Nemmeno questo mi aspettavo. L’unica cosa che le facce hanno in comune sotto i loro nei alla Marilyn è l’incrollabile certezza di possedere la stoffa della star. Per la maggior parte non la posseggono; non sanno recitare o fingere emozioni, non sono nemmeno capaci di una ragionevole imitazione della voce roca e della vulnerabilità sexy di Norma Jean, ma sono tutte convinte che l’unica cosa che impedisca loro di raggiungere il rango di star sia la sfortuna, non la mancanza di talento. Non ne avevo mai sentito una dire: — Non sono abbastanza brava.
— Ho bisogno di trovare un maestro di ballo — stava dicendo Alis. — Tu ne conosci qualcuno, per caso?
A Hollywood?

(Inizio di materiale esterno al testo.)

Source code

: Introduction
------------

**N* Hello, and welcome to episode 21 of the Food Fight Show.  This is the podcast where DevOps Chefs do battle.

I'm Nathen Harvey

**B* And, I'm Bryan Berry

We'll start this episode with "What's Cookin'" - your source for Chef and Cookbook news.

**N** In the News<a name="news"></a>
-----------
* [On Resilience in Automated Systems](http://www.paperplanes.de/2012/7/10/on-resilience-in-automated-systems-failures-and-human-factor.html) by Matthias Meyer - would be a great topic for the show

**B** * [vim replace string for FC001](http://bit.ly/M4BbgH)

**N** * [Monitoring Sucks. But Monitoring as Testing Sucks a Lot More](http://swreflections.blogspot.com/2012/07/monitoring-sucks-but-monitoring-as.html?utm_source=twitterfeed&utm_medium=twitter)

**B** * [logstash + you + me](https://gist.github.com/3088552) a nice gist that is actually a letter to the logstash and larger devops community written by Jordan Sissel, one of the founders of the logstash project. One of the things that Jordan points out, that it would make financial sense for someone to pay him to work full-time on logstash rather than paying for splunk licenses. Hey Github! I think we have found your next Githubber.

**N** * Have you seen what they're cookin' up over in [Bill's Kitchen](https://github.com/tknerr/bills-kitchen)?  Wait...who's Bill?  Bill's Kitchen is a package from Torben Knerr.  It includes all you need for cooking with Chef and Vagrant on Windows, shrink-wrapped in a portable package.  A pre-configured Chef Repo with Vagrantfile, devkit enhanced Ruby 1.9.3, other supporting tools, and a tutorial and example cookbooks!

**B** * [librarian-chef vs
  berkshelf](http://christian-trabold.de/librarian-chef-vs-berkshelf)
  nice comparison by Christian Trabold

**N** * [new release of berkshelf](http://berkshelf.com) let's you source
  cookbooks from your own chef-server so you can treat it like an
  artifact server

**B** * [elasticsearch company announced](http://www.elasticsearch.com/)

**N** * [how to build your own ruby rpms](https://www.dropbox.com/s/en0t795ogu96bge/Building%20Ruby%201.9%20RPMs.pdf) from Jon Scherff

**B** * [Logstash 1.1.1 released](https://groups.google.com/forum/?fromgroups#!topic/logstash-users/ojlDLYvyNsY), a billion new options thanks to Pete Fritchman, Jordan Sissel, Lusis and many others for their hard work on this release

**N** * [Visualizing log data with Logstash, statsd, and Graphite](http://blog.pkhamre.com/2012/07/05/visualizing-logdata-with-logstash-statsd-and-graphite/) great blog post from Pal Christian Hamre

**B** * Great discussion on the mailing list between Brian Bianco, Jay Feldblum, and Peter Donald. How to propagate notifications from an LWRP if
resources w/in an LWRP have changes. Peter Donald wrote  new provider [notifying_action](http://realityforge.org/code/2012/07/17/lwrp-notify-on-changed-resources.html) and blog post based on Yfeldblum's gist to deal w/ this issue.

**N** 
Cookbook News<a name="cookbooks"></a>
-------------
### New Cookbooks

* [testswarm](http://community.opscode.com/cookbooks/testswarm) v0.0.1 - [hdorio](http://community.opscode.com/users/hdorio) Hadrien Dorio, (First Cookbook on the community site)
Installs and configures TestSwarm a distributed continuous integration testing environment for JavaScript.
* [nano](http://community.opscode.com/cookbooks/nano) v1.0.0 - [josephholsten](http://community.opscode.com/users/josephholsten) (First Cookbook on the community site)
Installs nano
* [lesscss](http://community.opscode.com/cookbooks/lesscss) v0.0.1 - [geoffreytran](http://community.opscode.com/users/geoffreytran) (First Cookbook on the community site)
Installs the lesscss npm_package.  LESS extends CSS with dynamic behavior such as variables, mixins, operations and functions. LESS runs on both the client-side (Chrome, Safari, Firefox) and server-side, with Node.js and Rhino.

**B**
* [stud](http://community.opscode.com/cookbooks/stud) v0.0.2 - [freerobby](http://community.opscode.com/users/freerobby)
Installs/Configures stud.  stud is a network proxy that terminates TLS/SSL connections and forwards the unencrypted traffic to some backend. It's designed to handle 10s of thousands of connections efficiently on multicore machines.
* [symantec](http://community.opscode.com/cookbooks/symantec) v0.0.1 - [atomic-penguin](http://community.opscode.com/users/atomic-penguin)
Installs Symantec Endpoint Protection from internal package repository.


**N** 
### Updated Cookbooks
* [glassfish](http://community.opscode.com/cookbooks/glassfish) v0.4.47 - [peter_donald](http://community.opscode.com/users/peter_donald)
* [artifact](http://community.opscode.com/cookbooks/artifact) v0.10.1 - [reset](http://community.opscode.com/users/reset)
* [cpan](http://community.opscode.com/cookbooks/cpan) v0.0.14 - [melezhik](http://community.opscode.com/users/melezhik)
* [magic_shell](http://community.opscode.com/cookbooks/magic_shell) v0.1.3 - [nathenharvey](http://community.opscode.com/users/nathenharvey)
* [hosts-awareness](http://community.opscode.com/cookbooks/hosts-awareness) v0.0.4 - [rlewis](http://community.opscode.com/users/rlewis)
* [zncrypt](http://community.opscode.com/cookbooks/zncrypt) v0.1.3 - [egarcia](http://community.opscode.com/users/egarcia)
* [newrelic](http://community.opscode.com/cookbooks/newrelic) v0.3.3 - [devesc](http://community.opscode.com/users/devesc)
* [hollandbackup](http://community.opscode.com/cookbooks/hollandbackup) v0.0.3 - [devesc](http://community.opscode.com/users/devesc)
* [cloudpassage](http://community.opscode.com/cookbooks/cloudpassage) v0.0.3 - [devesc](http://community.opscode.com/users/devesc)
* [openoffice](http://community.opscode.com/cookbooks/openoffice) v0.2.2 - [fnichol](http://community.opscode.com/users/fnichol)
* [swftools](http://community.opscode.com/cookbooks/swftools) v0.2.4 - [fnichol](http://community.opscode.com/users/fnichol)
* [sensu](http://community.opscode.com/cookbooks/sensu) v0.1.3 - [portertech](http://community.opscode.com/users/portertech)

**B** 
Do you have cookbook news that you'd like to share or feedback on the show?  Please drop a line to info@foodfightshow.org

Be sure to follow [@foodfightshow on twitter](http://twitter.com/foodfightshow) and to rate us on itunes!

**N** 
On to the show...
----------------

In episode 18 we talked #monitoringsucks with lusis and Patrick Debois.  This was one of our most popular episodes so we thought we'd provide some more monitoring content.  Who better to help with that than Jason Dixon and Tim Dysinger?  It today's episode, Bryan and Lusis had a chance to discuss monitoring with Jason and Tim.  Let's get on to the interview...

Trovarne uno era probabile quanto imbattersi in Fred Astaire. Anzi, meno.
E se anche lei avesse avuto tanto cervello da conoscere a fondo le proprie capacità? Se avesse studiato e analizzato i film? Non sarebbe stato quello a far rinascere il musical. Non sarebbe stato quello a spingere l’ILMGM a ricominciare a girare livefilm.
Guardai gli schermi. Sulla fila in fondo, Fred stava cercando di rintracciare la vera Ginger tra le maschere. Sul terzo schermo della fila in alto, stava tentando di convincerla a fare un salto a letto: lei piroettava via, lui avanzava, lei tornava, lui si chinava su lei, lei si ritraeva languida.